Last Tang Standing
- First edition cover
- Author: Lauren Ho
- Language: English
- Genre: Fiction, Romance
- Publisher: G. P. Putnam's Sons
- Publication date: 9 June 2020
- Publication place: Singapore
- Media type: Print (paperback)
- ISBN: 0593187814

= Last Tang Standing =

2020 novel by Lauren Ho

Last Tang Standing is a 2020 debut novel by Malaysian-born author Lauren Ho, who is based in Singapore. The book follows a successful woman in her 30s who becomes the last unmarried member of her generation in her family.
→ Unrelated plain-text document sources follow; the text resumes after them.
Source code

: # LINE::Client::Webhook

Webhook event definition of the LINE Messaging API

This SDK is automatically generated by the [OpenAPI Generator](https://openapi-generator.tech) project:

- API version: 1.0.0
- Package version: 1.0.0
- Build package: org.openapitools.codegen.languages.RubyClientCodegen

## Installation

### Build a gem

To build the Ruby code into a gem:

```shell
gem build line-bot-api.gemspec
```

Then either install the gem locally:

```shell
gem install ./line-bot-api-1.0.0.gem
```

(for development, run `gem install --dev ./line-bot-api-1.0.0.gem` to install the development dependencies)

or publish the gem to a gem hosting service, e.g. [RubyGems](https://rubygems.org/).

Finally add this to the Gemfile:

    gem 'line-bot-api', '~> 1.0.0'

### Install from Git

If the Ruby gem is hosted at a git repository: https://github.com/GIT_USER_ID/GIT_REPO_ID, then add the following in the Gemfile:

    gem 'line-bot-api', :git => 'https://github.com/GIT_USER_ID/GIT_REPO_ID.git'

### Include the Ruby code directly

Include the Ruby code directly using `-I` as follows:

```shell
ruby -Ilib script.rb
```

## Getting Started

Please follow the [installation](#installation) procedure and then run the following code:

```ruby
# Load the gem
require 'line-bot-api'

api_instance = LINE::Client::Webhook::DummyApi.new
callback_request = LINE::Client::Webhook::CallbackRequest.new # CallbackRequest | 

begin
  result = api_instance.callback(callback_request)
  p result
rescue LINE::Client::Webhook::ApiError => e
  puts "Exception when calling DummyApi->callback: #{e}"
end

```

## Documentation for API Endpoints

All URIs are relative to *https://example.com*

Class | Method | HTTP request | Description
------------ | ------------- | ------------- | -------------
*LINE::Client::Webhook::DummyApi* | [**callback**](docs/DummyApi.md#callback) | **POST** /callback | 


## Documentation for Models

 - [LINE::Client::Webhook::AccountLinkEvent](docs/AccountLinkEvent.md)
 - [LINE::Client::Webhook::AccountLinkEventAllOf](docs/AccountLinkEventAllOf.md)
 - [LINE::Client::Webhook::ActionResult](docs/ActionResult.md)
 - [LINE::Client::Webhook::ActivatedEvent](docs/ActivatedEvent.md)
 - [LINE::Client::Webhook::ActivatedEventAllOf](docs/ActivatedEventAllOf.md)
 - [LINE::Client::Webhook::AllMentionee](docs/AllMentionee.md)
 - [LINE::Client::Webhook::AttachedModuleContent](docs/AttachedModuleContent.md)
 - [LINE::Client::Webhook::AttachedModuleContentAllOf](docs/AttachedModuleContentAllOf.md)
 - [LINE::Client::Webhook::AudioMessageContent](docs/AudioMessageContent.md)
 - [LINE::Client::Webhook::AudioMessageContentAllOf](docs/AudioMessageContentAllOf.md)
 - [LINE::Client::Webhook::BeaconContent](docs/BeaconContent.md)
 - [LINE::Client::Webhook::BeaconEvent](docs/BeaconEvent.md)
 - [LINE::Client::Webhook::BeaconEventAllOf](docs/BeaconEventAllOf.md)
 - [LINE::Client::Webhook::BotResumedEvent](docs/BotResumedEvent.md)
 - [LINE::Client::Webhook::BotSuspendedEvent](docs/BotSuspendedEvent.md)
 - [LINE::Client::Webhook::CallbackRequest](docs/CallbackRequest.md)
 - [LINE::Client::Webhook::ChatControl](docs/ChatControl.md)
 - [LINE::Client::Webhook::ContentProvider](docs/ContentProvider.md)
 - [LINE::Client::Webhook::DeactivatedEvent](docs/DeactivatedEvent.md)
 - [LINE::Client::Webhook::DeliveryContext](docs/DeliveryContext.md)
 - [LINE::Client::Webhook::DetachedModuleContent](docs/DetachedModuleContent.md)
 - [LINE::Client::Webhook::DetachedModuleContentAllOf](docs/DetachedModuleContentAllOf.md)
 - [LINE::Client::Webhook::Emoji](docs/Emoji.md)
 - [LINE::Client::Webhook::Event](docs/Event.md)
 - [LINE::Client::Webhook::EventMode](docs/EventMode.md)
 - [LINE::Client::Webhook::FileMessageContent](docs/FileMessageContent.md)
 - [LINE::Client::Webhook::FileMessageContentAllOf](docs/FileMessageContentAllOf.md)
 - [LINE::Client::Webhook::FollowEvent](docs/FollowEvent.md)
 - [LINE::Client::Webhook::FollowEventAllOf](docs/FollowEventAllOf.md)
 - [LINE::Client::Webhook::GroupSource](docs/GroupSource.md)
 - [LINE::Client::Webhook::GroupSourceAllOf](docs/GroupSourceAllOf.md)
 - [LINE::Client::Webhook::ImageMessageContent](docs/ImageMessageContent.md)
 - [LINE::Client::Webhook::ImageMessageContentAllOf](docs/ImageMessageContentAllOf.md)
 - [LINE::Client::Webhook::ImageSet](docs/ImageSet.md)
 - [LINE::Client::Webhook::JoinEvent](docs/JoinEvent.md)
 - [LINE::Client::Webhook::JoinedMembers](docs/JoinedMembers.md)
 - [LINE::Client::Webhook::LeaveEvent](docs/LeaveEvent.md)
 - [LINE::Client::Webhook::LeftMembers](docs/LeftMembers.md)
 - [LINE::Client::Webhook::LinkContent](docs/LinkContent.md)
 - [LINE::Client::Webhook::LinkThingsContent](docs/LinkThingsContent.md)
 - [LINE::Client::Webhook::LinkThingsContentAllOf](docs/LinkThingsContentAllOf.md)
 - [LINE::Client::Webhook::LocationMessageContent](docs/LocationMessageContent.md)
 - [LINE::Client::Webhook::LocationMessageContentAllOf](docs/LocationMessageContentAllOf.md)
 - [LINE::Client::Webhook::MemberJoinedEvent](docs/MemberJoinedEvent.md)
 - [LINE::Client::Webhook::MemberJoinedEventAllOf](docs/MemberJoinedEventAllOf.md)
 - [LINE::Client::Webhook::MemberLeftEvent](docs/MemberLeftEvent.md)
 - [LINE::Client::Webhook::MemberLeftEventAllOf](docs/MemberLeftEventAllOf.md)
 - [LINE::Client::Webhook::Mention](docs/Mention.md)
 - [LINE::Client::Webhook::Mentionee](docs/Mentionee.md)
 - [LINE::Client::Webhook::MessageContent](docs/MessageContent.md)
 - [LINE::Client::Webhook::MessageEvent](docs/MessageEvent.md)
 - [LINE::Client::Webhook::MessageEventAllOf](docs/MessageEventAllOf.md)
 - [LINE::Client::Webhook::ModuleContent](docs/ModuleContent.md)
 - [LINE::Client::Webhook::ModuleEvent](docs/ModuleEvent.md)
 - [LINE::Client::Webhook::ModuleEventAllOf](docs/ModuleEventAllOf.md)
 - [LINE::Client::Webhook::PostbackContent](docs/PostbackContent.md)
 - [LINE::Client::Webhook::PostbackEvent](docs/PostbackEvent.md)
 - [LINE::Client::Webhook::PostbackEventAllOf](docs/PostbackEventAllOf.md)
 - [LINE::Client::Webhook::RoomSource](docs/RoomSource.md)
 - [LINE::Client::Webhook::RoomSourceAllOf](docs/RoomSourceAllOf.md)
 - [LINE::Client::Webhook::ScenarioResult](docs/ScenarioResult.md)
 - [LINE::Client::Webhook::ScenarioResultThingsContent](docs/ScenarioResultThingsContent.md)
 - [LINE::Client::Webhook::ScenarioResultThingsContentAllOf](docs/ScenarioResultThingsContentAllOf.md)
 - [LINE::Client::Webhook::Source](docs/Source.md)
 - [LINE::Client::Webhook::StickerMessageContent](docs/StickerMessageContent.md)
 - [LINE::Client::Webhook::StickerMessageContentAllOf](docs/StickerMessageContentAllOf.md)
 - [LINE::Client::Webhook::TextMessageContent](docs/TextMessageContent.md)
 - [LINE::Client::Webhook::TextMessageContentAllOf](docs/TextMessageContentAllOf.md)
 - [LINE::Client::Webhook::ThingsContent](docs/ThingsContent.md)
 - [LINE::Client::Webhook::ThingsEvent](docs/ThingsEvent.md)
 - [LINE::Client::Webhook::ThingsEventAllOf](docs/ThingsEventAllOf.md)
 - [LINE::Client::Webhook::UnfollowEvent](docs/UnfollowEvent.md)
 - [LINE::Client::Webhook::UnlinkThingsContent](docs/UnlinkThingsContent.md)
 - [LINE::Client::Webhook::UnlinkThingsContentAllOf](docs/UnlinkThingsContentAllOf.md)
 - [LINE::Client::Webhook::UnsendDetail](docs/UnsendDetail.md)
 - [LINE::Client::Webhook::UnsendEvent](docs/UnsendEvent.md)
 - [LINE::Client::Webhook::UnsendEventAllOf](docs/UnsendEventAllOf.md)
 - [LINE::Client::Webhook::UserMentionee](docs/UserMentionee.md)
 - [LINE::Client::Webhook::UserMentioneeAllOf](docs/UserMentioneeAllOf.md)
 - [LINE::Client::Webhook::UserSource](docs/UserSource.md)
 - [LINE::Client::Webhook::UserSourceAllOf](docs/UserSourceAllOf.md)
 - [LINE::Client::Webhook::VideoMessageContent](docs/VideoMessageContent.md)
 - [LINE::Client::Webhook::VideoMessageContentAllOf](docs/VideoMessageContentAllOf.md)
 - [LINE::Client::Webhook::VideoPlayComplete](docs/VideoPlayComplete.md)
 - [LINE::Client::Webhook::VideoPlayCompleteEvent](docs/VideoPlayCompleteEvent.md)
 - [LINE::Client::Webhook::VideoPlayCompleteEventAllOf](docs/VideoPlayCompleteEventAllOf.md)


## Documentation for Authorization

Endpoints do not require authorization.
Parts of the novel are inspired by Ho's experiences working at a law firm.

== Reception ==
Kirkus Reviews described the novel as "a lush portrayal of Singapore life filled with vibrant characters and a lovable leading lady readers will root for."

Publishers Weekly wrote: "Ho's cute, quippy love story is sure to captivate rom-com fans."

Aleni Moore of Booklist called the novel "charming and witty," recommending it to fans of The Hating Game, Crazy Rich Asians, and "young professional women at a crossroads".

Susan Blumberg-Kason of the Asian Review of Books noted that the book "employs the same formula as the Bridget Jones books, but updated for a globalized 21st century by celebrating multiculturalism and delving into serious subjects like filial piety and intermarriage."